# [AIM OF THE EXERCISE]
Set down the listing below verbatim, but only from its first line through the line containing "3. Use training".
[GIVEN RECORDS]
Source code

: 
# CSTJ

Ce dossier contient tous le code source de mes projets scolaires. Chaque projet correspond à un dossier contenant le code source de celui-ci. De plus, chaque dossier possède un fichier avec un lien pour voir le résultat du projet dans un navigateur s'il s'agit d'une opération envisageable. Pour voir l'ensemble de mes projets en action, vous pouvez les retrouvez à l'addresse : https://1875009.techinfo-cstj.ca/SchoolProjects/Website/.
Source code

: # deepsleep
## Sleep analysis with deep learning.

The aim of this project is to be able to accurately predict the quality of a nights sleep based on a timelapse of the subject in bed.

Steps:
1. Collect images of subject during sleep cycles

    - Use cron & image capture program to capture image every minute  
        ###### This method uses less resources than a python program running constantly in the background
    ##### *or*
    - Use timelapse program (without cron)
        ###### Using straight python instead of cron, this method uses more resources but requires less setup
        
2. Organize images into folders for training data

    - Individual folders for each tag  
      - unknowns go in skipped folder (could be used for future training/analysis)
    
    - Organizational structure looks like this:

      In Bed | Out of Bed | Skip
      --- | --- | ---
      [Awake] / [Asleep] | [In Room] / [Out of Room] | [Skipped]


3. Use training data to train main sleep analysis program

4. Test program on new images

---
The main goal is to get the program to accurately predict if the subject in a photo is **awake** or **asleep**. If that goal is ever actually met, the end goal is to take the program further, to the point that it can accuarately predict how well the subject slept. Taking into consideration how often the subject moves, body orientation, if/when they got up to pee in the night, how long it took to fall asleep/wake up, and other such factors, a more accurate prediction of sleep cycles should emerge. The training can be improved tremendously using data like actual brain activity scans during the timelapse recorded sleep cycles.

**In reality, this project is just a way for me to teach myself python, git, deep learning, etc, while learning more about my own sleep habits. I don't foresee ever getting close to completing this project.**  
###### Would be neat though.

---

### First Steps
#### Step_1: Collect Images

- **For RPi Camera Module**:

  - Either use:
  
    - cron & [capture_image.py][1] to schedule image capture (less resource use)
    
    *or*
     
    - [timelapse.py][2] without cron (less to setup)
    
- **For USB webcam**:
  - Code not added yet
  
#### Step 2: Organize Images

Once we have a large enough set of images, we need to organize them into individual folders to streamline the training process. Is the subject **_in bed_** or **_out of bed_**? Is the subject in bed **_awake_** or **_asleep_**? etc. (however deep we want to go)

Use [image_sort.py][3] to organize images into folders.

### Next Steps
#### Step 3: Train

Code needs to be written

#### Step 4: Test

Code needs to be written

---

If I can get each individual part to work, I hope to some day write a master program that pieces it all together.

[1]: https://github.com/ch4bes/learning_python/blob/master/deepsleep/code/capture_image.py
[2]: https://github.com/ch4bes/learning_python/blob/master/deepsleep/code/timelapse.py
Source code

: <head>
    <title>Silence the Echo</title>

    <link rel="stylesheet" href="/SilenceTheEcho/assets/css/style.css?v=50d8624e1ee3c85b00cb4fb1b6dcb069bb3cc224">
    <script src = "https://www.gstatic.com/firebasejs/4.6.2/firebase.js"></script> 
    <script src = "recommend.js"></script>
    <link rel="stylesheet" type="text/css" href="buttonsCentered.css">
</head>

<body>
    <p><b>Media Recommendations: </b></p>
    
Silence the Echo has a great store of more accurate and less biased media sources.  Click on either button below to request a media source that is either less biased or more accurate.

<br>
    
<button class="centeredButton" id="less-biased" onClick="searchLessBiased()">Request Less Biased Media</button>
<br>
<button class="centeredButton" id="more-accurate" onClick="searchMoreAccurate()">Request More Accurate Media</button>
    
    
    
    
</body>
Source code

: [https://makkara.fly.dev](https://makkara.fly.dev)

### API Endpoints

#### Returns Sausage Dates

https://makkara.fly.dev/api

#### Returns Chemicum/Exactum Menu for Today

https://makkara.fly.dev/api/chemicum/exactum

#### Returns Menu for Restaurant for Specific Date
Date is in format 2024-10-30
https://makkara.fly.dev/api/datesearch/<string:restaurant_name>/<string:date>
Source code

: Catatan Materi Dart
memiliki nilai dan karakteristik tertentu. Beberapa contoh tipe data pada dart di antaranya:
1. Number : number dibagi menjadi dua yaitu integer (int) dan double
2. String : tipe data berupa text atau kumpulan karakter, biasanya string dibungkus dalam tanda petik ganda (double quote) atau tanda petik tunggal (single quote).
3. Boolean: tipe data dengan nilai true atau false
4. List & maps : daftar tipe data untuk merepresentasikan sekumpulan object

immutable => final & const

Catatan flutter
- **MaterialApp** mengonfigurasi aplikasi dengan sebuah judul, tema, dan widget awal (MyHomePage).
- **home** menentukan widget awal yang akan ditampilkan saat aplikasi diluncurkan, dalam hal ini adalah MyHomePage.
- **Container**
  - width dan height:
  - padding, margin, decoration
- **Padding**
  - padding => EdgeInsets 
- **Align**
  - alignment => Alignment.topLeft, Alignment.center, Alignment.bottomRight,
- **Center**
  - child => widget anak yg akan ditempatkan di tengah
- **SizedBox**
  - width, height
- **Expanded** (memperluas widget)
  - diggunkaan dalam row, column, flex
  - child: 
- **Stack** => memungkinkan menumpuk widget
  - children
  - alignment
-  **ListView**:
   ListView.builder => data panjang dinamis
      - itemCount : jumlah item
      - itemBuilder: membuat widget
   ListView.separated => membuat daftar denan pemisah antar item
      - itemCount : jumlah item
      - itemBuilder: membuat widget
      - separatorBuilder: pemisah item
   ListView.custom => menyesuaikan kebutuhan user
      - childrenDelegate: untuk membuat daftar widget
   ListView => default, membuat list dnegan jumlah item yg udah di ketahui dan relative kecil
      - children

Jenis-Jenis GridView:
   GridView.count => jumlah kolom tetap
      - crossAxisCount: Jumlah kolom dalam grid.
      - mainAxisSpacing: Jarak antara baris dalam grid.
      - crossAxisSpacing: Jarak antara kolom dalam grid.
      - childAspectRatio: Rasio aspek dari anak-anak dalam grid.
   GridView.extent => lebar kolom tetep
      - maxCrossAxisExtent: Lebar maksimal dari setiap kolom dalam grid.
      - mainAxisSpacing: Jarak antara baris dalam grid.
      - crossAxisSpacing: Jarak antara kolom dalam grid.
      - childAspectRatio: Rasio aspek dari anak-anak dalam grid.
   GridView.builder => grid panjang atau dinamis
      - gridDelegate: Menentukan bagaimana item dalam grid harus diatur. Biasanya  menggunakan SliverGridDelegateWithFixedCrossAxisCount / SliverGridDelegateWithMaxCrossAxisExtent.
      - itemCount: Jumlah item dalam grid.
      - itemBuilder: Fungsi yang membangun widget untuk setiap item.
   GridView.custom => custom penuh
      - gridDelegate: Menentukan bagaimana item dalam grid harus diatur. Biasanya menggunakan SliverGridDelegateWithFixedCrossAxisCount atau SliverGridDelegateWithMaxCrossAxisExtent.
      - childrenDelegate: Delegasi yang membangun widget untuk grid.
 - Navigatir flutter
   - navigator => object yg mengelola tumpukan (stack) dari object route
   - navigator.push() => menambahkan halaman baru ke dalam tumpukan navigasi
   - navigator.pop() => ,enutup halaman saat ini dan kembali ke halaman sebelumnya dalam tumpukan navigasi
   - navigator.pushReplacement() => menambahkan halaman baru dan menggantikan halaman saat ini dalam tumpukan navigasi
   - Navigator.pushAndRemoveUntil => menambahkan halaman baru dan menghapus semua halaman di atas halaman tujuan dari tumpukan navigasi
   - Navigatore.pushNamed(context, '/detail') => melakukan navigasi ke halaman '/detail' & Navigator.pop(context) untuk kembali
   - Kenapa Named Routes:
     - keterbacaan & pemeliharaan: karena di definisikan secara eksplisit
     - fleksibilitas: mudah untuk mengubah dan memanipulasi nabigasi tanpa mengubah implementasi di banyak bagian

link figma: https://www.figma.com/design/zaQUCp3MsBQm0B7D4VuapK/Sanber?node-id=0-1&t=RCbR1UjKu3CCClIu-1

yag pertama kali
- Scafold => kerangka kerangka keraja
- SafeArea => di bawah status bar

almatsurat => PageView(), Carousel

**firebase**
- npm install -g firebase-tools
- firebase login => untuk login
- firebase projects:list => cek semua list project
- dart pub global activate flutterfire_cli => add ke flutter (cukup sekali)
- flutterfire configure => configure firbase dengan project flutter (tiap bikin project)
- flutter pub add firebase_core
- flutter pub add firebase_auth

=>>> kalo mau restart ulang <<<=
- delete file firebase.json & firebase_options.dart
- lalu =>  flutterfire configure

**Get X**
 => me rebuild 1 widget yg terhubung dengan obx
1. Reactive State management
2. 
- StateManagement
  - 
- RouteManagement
[/GIVEN RECORDS]
# [OUTPUT]
Source code

: 
# CSTJ

Ce dossier contient tous le code source de mes projets scolaires. Chaque projet correspond à un dossier contenant le code source de celui-ci. De plus, chaque dossier possède un fichier avec un lien pour voir le résultat du projet dans un navigateur s'il s'agit d'une opération envisageable. Pour voir l'ensemble de mes projets en action, vous pouvez les retrouvez à l'addresse : https://1875009.techinfo-cstj.ca/SchoolProjects/Website/.
Source code

: # deepsleep
## Sleep analysis with deep learning.

The aim of this project is to be able to accurately predict the quality of a nights sleep based on a timelapse of the subject in bed.

Steps:
1. Collect images of subject during sleep cycles

    - Use cron & image capture program to capture image every minute  
        ###### This method uses less resources than a python program running constantly in the background
    ##### *or*
    - Use timelapse program (without cron)
        ###### Using straight python instead of cron, this method uses more resources but requires less setup
        
2. Organize images into folders for training data

    - Individual folders for each tag  
      - unknowns go in skipped folder (could be used for future training/analysis)
    
    - Organizational structure looks like this:

      In Bed | Out of Bed | Skip
      --- | --- | ---
      [Awake] / [Asleep] | [In Room] / [Out of Room] | [Skipped]


3. Use training data to train main sleep analysis program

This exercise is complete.